Work item → Within the entries below, find the portion that opens with the line containing "- Request logging" and closes with the line containing "- Setup basic prom metrics endpoint, GH-624". Retype that portion exactly and only.

Data extract →

· · · ·

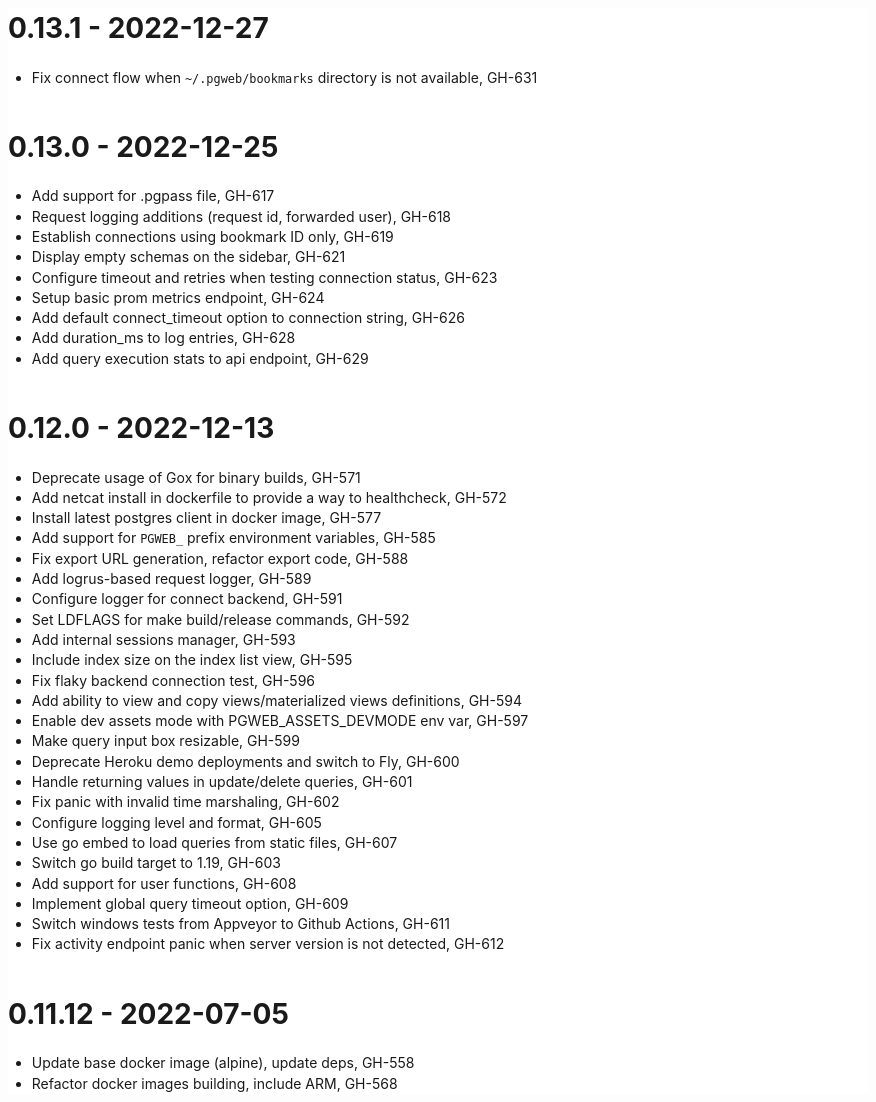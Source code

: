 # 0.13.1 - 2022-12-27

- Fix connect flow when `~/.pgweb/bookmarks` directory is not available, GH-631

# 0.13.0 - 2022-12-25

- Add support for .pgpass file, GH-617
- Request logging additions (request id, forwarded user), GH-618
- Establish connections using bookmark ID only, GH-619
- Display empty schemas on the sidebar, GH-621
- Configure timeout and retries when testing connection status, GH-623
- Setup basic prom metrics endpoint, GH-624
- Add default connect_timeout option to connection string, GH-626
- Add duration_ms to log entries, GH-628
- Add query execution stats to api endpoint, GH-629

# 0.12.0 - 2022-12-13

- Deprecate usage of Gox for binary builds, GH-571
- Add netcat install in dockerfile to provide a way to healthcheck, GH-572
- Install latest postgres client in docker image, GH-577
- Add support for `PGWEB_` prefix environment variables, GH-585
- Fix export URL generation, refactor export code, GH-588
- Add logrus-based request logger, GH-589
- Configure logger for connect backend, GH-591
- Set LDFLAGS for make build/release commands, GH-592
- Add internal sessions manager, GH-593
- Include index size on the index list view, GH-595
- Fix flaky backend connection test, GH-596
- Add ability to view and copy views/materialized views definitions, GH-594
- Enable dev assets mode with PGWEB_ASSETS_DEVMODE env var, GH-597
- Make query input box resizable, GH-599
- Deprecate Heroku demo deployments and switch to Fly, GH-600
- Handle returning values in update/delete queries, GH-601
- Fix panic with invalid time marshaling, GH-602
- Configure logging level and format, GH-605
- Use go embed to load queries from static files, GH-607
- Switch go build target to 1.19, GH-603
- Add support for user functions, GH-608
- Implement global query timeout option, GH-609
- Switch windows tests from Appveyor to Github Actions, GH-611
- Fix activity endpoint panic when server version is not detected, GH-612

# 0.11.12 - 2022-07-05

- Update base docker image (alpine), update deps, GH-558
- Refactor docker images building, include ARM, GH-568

· · · ·

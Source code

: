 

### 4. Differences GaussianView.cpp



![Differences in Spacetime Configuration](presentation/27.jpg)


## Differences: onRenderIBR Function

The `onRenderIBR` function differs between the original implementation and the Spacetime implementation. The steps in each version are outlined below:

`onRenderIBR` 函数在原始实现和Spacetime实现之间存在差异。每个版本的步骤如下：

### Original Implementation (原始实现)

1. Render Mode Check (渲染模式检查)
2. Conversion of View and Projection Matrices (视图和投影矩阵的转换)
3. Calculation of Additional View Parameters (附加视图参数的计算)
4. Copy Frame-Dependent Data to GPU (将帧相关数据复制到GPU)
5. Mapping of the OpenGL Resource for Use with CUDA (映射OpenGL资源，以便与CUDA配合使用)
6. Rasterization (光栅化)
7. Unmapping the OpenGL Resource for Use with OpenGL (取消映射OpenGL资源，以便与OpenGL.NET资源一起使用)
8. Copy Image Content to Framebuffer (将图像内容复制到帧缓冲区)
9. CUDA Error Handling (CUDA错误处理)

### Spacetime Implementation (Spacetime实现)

· · · ·

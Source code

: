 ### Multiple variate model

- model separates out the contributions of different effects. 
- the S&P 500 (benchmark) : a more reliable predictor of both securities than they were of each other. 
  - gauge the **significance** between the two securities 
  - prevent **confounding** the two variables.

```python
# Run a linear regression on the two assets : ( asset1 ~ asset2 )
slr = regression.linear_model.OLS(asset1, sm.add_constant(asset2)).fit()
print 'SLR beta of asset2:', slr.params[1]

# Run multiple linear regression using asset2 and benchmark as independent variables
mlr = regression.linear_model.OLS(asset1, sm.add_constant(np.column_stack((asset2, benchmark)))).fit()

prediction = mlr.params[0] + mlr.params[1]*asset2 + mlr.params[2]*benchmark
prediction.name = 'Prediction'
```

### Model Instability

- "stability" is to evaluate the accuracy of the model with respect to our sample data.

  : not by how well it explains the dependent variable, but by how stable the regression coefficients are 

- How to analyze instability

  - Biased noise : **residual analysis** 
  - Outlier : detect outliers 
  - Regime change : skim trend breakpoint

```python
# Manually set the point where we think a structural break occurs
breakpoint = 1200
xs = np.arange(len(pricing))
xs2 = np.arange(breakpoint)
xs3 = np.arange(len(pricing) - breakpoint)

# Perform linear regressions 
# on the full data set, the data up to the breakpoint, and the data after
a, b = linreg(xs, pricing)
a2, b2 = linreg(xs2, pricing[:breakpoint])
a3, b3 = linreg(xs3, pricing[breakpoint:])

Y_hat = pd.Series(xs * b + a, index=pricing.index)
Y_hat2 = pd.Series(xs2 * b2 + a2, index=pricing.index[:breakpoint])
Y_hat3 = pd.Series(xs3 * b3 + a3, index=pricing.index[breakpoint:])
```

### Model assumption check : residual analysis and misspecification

· · · ·

Exercise response →
- Request logging additions (request id, forwarded user), GH-618
- Establish connections using bookmark ID only, GH-619
- Display empty schemas on the sidebar, GH-621
- Configure timeout and retries when testing connection status, GH-623
- Setup basic prom metrics endpoint, GH-624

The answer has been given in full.